Recorded data below:

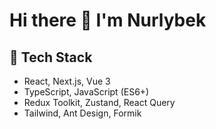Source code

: # Hi there 👋 I'm Nurlybek


## 🚀 Tech Stack
- React, Next.js, Vue 3
- TypeScript, JavaScript (ES6+)
- Redux Toolkit, Zustand, React Query
- Tailwind, Ant Design, Formik
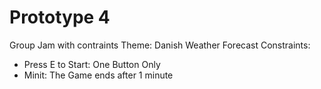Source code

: # Prototype 4
Group Jam with contraints
Theme: Danish Weather Forecast
Constraints:
* Press E to Start: One Button Only
* Minit: The Game ends after 1 minute
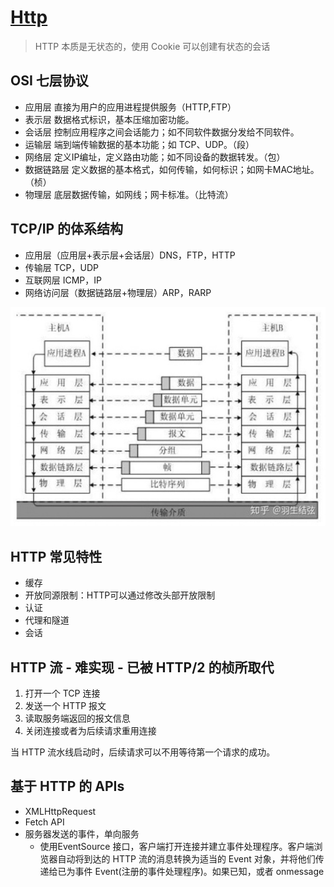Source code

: # [Http](https://developer.mozilla.org/zh-CN/docs/Web/HTTP/Overview)
> HTTP 本质是无状态的，使用 Cookie 可以创建有状态的会话

## OSI 七层协议
- 应用层 直接为用户的应用进程提供服务（HTTP,FTP）
- 表示层 数据格式标识，基本压缩加密功能。
- 会话层 控制应用程序之间会话能力；如不同软件数据分发给不同软件。
- 运输层 端到端传输数据的基本功能；如 TCP、UDP。（段）
- 网络层 定义IP编址，定义路由功能；如不同设备的数据转发。（包）
- 数据链路层 定义数据的基本格式，如何传输，如何标识；如网卡MAC地址。（桢）
- 物理层 底层数据传输，如网线；网卡标准。（比特流）

## TCP/IP 的体系结构
- 应用层（应用层+表示层+会话层）DNS，FTP，HTTP
- 传输层 TCP，UDP
- 互联网层 ICMP，IP
- 网络访问层（数据链路层+物理层）ARP，RARP

![网络协议](../../assets/net.jpg)

## HTTP 常见特性
- 缓存
- 开放同源限制：HTTP可以通过修改头部开放限制
- 认证
- 代理和隧道
- 会话

## HTTP 流 - 难实现 - 已被 HTTP/2 的桢所取代
1. 打开一个 TCP 连接
2. 发送一个 HTTP 报文
3. 读取服务端返回的报文信息
4. 关闭连接或者为后续请求重用连接

当 HTTP 流水线启动时，后续请求可以不用等待第一个请求的成功。

## 基于 HTTP 的 APIs
- XMLHttpRequest
- Fetch API
- 服务器发送的事件，单向服务
    - 使用EventSource 接口，客户端打开连接并建立事件处理程序。客户端浏览器自动将到达的 HTTP 流的消息转换为适当的 Event 对象，并将他们传递给已为事件 Event(注册的事件处理程序)。如果已知，或者 onmessage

End of Recorded data.

Activity. The expected answer is an unaltered copy of the listing, images removed.

Exercise result.
Source code

: # Hi there 👋 I'm Nurlybek


## 🚀 Tech Stack
- React, Next.js, Vue 3
- TypeScript, JavaScript (ES6+)
- Redux Toolkit, Zustand, React Query
- Tailwind, Ant Design, Formik
Source code

: # Prototype 4
Group Jam with contraints
Theme: Danish Weather Forecast
Constraints:
* Press E to Start: One Button Only
* Minit: The Game ends after 1 minute
Source code

: # [Http](https://developer.mozilla.org/zh-CN/docs/Web/HTTP/Overview)
> HTTP 本质是无状态的，使用 Cookie 可以创建有状态的会话

## OSI 七层协议
- 应用层 直接为用户的应用进程提供服务（HTTP,FTP）
- 表示层 数据格式标识，基本压缩加密功能。
- 会话层 控制应用程序之间会话能力；如不同软件数据分发给不同软件。
- 运输层 端到端传输数据的基本功能；如 TCP、UDP。（段）
- 网络层 定义IP编址，定义路由功能；如不同设备的数据转发。（包）
- 数据链路层 定义数据的基本格式，如何传输，如何标识；如网卡MAC地址。（桢）
- 物理层 底层数据传输，如网线；网卡标准。（比特流）

## TCP/IP 的体系结构
- 应用层（应用层+表示层+会话层）DNS，FTP，HTTP
- 传输层 TCP，UDP
- 互联网层 ICMP，IP
- 网络访问层（数据链路层+物理层）ARP，RARP

![网络协议](../../assets/net.jpg)

## HTTP 常见特性
- 缓存
- 开放同源限制：HTTP可以通过修改头部开放限制
- 认证
- 代理和隧道
- 会话

## HTTP 流 - 难实现 - 已被 HTTP/2 的桢所取代
1. 打开一个 TCP 连接
2. 发送一个 HTTP 报文
3. 读取服务端返回的报文信息
4. 关闭连接或者为后续请求重用连接

当 HTTP 流水线启动时，后续请求可以不用等待第一个请求的成功。

## 基于 HTTP 的 APIs
- XMLHttpRequest
- Fetch API
- 服务器发送的事件，单向服务
    - 使用EventSource 接口，客户端打开连接并建立事件处理程序。客户端浏览器自动将到达的 HTTP 流的消息转换为适当的 Event 对象，并将他们传递给已为事件 Event(注册的事件处理程序)。如果已知，或者 onmessage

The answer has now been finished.